For any formal series \(f(u)\in 1+u^{-1}{\mathbb {C}}[[u^{-1}]]\), for any matrix \(G\in GL_2({\mathbb {C}})\), or for any \(c\in {\mathbb {C}}\) one can define an automorphism of the Yangian \({\mathrm {Y}}({\mathfrak {gl}}_2)\):

$$\begin{aligned}&T(u)\mapsto f(u)T(u), \end{aligned}$$
(1)
$$\begin{aligned}&T(u)\mapsto GT(u)G^{-1}. \end{aligned}$$
(2)
$$\begin{aligned}&T(u)\mapsto T(u - c). \end{aligned}$$
(3)

In this text, we are considering Bethe subalgebras. They are maximal commutative subalgebras of \({\mathrm {Y}}({\mathfrak {gl}}_2)\). All of them contain the center of the Yangian which is generated by the coefficients of the quantum determinant:

$$\begin{aligned} {\text {qdet}}T(u)=t_{11}(u)t_{22}(u-1)-t_{21}(u)t_{12}(u-1). \end{aligned}$$

Bethe subalgebras are parametrized by elements \(C=\left( {\begin{matrix}c_{11}&{}c_{12}\\ c_{21}&{}c_{22}\end{matrix}} \right) \in \mathrm {End}({\mathbb {C}}^2)\) and the corresponding Bethe subalgebra B(C) is generated by the coefficients of \({\text {qdet}}T(u)\) and the coefficients of

$$\begin{aligned} {\text {tr}}CT(u)=c_{11}t_{11}(u)+c_{12}t_{21}(u)+c_{21}t_{12}(u)+c_{22}t_{22}(u). \end{aligned}$$

It is clear from the definition that Bethe subalgebras B(C) are stable under the automorphism (1) of \({\mathrm {Y}}({\mathfrak {gl}}_2)\) of multiplication by a formal series \(T(u)\mapsto f(u)T(u)\).

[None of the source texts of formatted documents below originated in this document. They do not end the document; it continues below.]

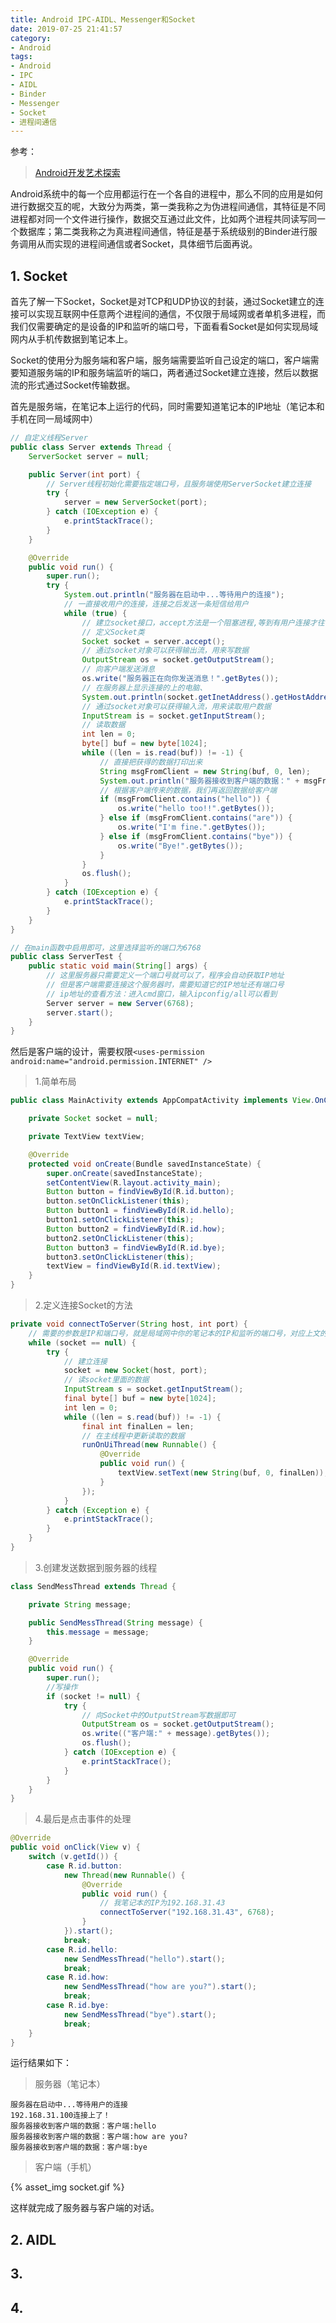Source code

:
 ```yaml
---
title: Android IPC-AIDL、Messenger和Socket
date: 2019-07-25 21:41:57
category:
- Android
tags:
- Android
- IPC
- AIDL
- Binder
- Messenger
- Socket
- 进程间通信
---
```


参考：

> [Android开发艺术探索](https://item.m.jd.com/product/11760209.html)

Android系统中的每一个应用都运行在一个各自的进程中，那么不同的应用是如何进行数据交互的呢，大致分为两类，第一类我称之为伪进程间通信，其特征是不同进程都对同一个文件进行操作，数据交互通过此文件，比如两个进程共同读写同一个数据库；第二类我称之为真进程间通信，特征是基于系统级别的Binder进行服务调用从而实现的进程间通信或者Socket，具体细节后面再说。

<!-- more -->

## 1. Socket

首先了解一下Socket，Socket是对TCP和UDP协议的封装，通过Socket建立的连接可以实现互联网中任意两个进程间的通信，不仅限于局域网或者单机多进程，而我们仅需要确定的是设备的IP和监听的端口号，下面看看Socket是如何实现局域网内从手机传数据到笔记本上。

Socket的使用分为服务端和客户端，服务端需要监听自己设定的端口，客户端需要知道服务端的IP和服务端监听的端口，两者通过Socket建立连接，然后以数据流的形式通过Socket传输数据。

首先是服务端，在笔记本上运行的代码，同时需要知道笔记本的IP地址（笔记本和手机在同一局域网中）

```java
// 自定义线程Server
public class Server extends Thread {
    ServerSocket server = null;

    public Server(int port) {
        // Server线程初始化需要指定端口号，且服务端使用ServerSocket建立连接
        try {
            server = new ServerSocket(port);
        } catch (IOException e) {
            e.printStackTrace();
        }
    }

    @Override
    public void run() {
        super.run();
        try {
            System.out.println("服务器在启动中...等待用户的连接");
            // 一直接收用户的连接，连接之后发送一条短信给用户
            while (true) {
                // 建立socket接口，accept方法是一个阻塞进程,等到有用户连接才往下走
                // 定义Socket类
                Socket socket = server.accept();
                // 通过socket对象可以获得输出流，用来写数据
                OutputStream os = socket.getOutputStream();
                // 向客户端发送消息
                os.write("服务器正在向你发送消息！".getBytes());
                // 在服务器上显示连接的上的电脑、
                System.out.println(socket.getInetAddress().getHostAddress() + "连接上了！");
                // 通过socket对象可以获得输入流，用来读取用户数据
                InputStream is = socket.getInputStream();
                // 读取数据
                int len = 0;
                byte[] buf = new byte[1024];
                while ((len = is.read(buf)) != -1) {
                    // 直接把获得的数据打印出来
                    String msgFromClient = new String(buf, 0, len);
                    System.out.println("服务器接收到客户端的数据：" + msgFromClient);
                    // 根据客户端传来的数据，我们再返回数据给客户端
                    if (msgFromClient.contains("hello")) {
                        os.write("hello too!!".getBytes());
                    } else if (msgFromClient.contains("are")) {
                        os.write("I'm fine.".getBytes());
                    } else if (msgFromClient.contains("bye")) {
                        os.write("Bye!".getBytes());
                    }
                }
                os.flush();
            }
        } catch (IOException e) {
            e.printStackTrace();
        }
    }
}
```

```java
// 在main函数中启用即可，这里选择监听的端口为6768
public class ServerTest {
    public static void main(String[] args) {
        // 这里服务器只需要定义一个端口号就可以了，程序会自动获取IP地址
        // 但是客户端需要连接这个服务器时，需要知道它的IP地址还有端口号
        // ip地址的查看方法：进入cmd窗口，输入ipconfig/all可以看到
        Server server = new Server(6768);
        server.start();
    }
}
```

然后是客户端的设计，需要权限`<uses-permission android:name="android.permission.INTERNET" />`

> 1.简单布局

```java
public class MainActivity extends AppCompatActivity implements View.OnClickListener {

    private Socket socket = null;

    private TextView textView;

    @Override
    protected void onCreate(Bundle savedInstanceState) {
        super.onCreate(savedInstanceState);
        setContentView(R.layout.activity_main);
        Button button = findViewById(R.id.button);
        button.setOnClickListener(this);
        Button button1 = findViewById(R.id.hello);
        button1.setOnClickListener(this);
        Button button2 = findViewById(R.id.how);
        button2.setOnClickListener(this);
        Button button3 = findViewById(R.id.bye);
        button3.setOnClickListener(this);
        textView = findViewById(R.id.textView);
    }
}    
```

> 2.定义连接Socket的方法

```java
private void connectToServer(String host, int port) {
    // 需要的参数是IP和端口号，就是局域网中你的笔记本的IP和监听的端口号，对应上文的6768
    while (socket == null) {
        try {
            // 建立连接
            socket = new Socket(host, port);
            // 读socket里面的数据
            InputStream s = socket.getInputStream();
            final byte[] buf = new byte[1024];
            int len = 0;
            while ((len = s.read(buf)) != -1) {
                final int finalLen = len;
                // 在主线程中更新读取的数据
                runOnUiThread(new Runnable() {
                    @Override
                    public void run() {
                        textView.setText(new String(buf, 0, finalLen));
                    }
                });
            }
        } catch (Exception e) {
            e.printStackTrace();
        }
    }
}
```

> 3.创建发送数据到服务器的线程

```java
class SendMessThread extends Thread {

    private String message;

    public SendMessThread(String message) {
        this.message = message;
    }

    @Override
    public void run() {
        super.run();
        //写操作
        if (socket != null) {
            try {
                // 向Socket中的OutputStream写数据即可
                OutputStream os = socket.getOutputStream();
                os.write(("客户端:" + message).getBytes());
                os.flush();
            } catch (IOException e) {
                e.printStackTrace();
            }
        }
    }
}
```

> 4.最后是点击事件的处理

```java
@Override
public void onClick(View v) {
    switch (v.getId()) {
        case R.id.button:
            new Thread(new Runnable() {
                @Override
                public void run() {
                    // 我笔记本的IP为192.168.31.43
                    connectToServer("192.168.31.43", 6768);
                }
            }).start();
            break;
        case R.id.hello:
            new SendMessThread("hello").start();
            break;
        case R.id.how:
            new SendMessThread("how are you?").start();
            break;
        case R.id.bye:
            new SendMessThread("bye").start();
            break;
    }
}
```

运行结果如下：

> 服务器（笔记本）

```log
服务器在启动中...等待用户的连接
192.168.31.100连接上了！
服务器接收到客户端的数据：客户端:hello
服务器接收到客户端的数据：客户端:how are you?
服务器接收到客户端的数据：客户端:bye
```

> 客户端（手机）

{% asset_img socket.gif %}

这样就完成了服务器与客户端的对话。

## 2. AIDL



## 3. 

## 4.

Now, we will introduce the \({\mathrm {Y}}({\mathfrak {gl}}_2)\) modules we are discussing in this text.

From the relations and the Poincaré–Birkhoff–Witt theorem for \({\mathrm {Y}}({\mathfrak {gl}}_2)\) it follows that the map \(E_{ij}\mapsto t_{ij}^{(1)}\) gives an embedding of the universal enveloping algebra \(U({\mathfrak {gl}}_2)\subset {\mathrm {Y}}({\mathfrak {gl}}_2)\). It also follows that the map \(t_{ij}(u)\mapsto \delta _{ij}+E_{ij}u^{-1}\) defines a surjective homomorphism \({\mathrm {Y}}({\mathfrak {gl}}_2)\rightarrow U({\mathfrak {gl}}_2)\), we call it the evaluation map. It is clear that their composition is identity on \(U({\mathfrak {gl}}_2)\).

Using the evaluation map, one can define the action of \({\mathrm {Y}}({\mathfrak {gl}}_2)\) on \(U({\mathfrak {gl}}_2)\)-modules. In this text we are considering finite-dimentional irreducible modules L(ab), Verma modules M(ab) and contragredient modules \(M^{\vee }(a,b)\), all with highest weight (ab) such that \(a-b\in {\mathbb {Z}}_{\geqslant 0}\).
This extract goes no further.